Sperti explains that a major challenge for World Vision is ensuring supporters are able the impact of their contributions, which are often channeled into projects overseas. In other words, “making the invisible, visible”.

“Technology really plays a critical role to deliver on that experience-based approach, but our landscape wasn't really supporting our ambitions,” she said.

“This really led us to focus our initial investment where we were going to gain the greatest benefit. And so, this has led us to invest in areas like marketing automation, data and analytics, content platforms and most importantly, the integration that exists between those platforms.”

Sperti said it is critical to focus, qualify and act upon the two of three biggest gaps to get the project moving otherwise a lot of value will be lost through inaction.

Another important focus is to make sure technology is aligned to strategy.

“Too often I see platforms and tech are really chosen without the organisation or marketers really understanding what role does that platform play and what are the requirements that it needs to fulfil,” she explained.

Data and insights are the ‘glue’ of a digital transformation project; insights provide a foundation to build a strategy upon.

World Vision has more than 40,000 different data points and more than 2 million past and present donors.
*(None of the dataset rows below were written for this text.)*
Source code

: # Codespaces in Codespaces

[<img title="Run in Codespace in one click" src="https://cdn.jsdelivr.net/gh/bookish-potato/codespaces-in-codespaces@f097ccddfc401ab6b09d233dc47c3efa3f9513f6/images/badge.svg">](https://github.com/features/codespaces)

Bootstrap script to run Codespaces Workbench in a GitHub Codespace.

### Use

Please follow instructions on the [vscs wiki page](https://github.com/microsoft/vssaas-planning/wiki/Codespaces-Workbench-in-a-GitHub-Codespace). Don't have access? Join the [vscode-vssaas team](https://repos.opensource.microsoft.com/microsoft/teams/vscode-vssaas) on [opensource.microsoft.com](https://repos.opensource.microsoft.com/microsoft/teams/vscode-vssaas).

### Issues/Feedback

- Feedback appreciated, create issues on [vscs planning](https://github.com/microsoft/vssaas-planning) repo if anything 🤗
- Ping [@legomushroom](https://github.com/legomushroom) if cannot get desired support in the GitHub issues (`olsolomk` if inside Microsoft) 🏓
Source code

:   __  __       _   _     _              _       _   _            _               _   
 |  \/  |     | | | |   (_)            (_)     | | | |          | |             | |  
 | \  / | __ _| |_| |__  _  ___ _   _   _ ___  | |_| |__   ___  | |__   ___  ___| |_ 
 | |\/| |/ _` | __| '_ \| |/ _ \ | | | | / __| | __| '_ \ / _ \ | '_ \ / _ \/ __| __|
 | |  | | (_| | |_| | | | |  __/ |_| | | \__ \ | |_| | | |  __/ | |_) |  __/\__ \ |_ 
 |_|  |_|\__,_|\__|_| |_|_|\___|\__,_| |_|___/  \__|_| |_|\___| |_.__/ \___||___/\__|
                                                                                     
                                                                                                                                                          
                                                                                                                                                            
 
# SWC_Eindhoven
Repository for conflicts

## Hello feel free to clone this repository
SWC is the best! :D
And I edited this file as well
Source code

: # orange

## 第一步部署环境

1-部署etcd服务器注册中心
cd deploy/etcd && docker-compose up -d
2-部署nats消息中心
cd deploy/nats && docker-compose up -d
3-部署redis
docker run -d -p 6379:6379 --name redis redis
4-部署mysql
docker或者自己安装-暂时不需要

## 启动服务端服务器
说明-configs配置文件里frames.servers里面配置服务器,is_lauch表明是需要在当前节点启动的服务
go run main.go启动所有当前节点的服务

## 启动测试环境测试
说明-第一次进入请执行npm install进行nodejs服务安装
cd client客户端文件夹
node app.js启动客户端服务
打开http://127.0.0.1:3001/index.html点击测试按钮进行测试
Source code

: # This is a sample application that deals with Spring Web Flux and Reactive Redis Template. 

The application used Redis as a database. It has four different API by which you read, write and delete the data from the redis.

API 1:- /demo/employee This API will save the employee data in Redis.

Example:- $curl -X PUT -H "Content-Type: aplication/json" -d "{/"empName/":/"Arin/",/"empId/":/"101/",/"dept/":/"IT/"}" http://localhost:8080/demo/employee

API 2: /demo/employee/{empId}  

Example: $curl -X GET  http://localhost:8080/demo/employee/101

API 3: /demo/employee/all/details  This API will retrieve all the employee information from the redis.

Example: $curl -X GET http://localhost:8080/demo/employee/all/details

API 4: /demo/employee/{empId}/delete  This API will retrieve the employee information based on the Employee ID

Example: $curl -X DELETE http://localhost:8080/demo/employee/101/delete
“When I started at World Vision, it actually took us six weeks to actually get a customer list out of our database and it was one list, no segmentation. There was no clear ownership of data within the organisation and that often meant that decision related to data were often deferred to our IT team, which usually take a lens of security or risk mitigation,” she said.

“We'd invested heavily in research, so we were rich with insight, but we weren't actually acting upon it. And there was very little reporting in place to monitor and manage campaign performance, product performance and donor value.”
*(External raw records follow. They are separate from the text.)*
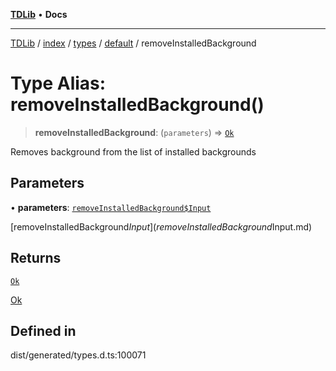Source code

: [**TDLib**](../../../../../../README.md) • **Docs**

***

[TDLib](../../../../../../modules.md) / [index](../../../../../README.md) / [types](../../../README.md) / [default](../README.md) / removeInstalledBackground

# Type Alias: removeInstalledBackground()

> **removeInstalledBackground**: (`parameters`) => [`Ok`](Ok-1.md)

Removes background from the list of installed backgrounds

## Parameters

• **parameters**: [`removeInstalledBackground$Input`](removeInstalledBackground$Input.md)

[removeInstalledBackground$Input](removeInstalledBackground$Input.md)

## Returns

[`Ok`](Ok-1.md)

[Ok](Ok-1.md)

## Defined in

dist/generated/types.d.ts:100071

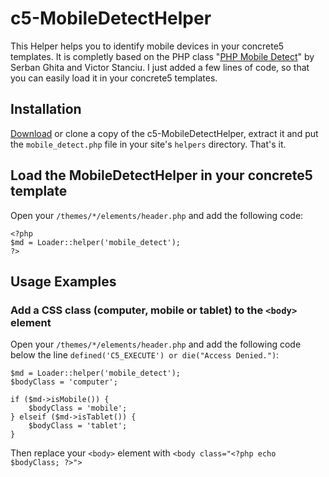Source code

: # c5-MobileDetectHelper

This Helper helps you to identify mobile devices in your concrete5 templates. It is completly based on the PHP class "[PHP Mobile Detect](http://mobiledetect.net/)" by Serban Ghita and Victor Stanciu. I just added a few lines of code, so that you can easily load it in your concrete5 templates.

## Installation

[Download](https://github.com/axelwehner/c5-MobileDetectHelper/zipball/master) or clone a copy of the c5-MobileDetectHelper, extract it and put the `mobile_detect.php` file in your site's `helpers` directory. That's it.

## Load the MobileDetectHelper in your concrete5 template

Open your `/themes/*/elements/header.php` and add the following code:


    <?php
    $md = Loader::helper('mobile_detect');
    ?>


## Usage Examples

### Add a CSS class (computer, mobile or tablet) to the `<body>` element 

Open your `/themes/*/elements/header.php` and add the following code below the line `defined('C5_EXECUTE') or die("Access Denied.")`:

    $md = Loader::helper('mobile_detect');
    $bodyClass = 'computer';
    
    if ($md->isMobile()) {
        $bodyClass = 'mobile';
    } elseif ($md->isTablet()) {
        $bodyClass = 'tablet';
    }

Then replace your `<body>` element with `<body class="<?php echo $bodyClass; ?>">`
To fix this, World Vision made marketing as the stewards of data strategy, who work closely with a team of data analysts.

“Value is really only created from new models and segmentation when it's actually operationalised,” she said.

The 'personal touch'

Sperti said is also important to make sure marketers are getting close and personal with customers because analysts will only tell you what happened or could happen, but not necessarily why.

She added that the most important challenge is people and culture, which most organisations ignore.

“We have a digital team that was there to manage digital and I'm sure many of you can relate to that. There's nothing wrong with that. It's just for digital transformation to lead and fundamentally evolve your organisation, it needs to live beyond the actual digital team,” she explained.

“Traditionally, we were strong as a marketing team in direct marketing and above-the-line marketing, and the team wasn't really equipped with the skills or expertise to operate in new ways and effectively leverage digital.”

Although resistant to change, World Vision has found that hiring several senior executives with solid digital and data experience has helped drive change, as well as flattening organisation structures to make sure rank and file workers are closer to the decision-making process.

“We've also focused on shifting the culture to one of test and learn and one that encourages innovation,” she added. “We've had success through things like - we did quarterly showcases that enabled us to showcase new thinking and celebrate new thinking.”

Operational changes include a new campaign strategy process that uses a lean strategy approach where cross-functional teams come together, including agency partners, and we actually workshop a strategy collaboratively.

There’s also a new product development process, which leverages “design sprints, and we define and develop on the basis of the donor journey”.

“When I started at World Vision, both campaigns and products were built largely on the basis of internal needs verses marketing science and the donor journey. Collaboration didn't really exist, whether it was developing a new product or campaign,” Sperti said.

“The organisation's natural tendency was to operate within silos and that's probably something again that everyone in this room can relate to. Even our own marketing team operated in silos. We had the acquisition team that never spoke to the retention team.”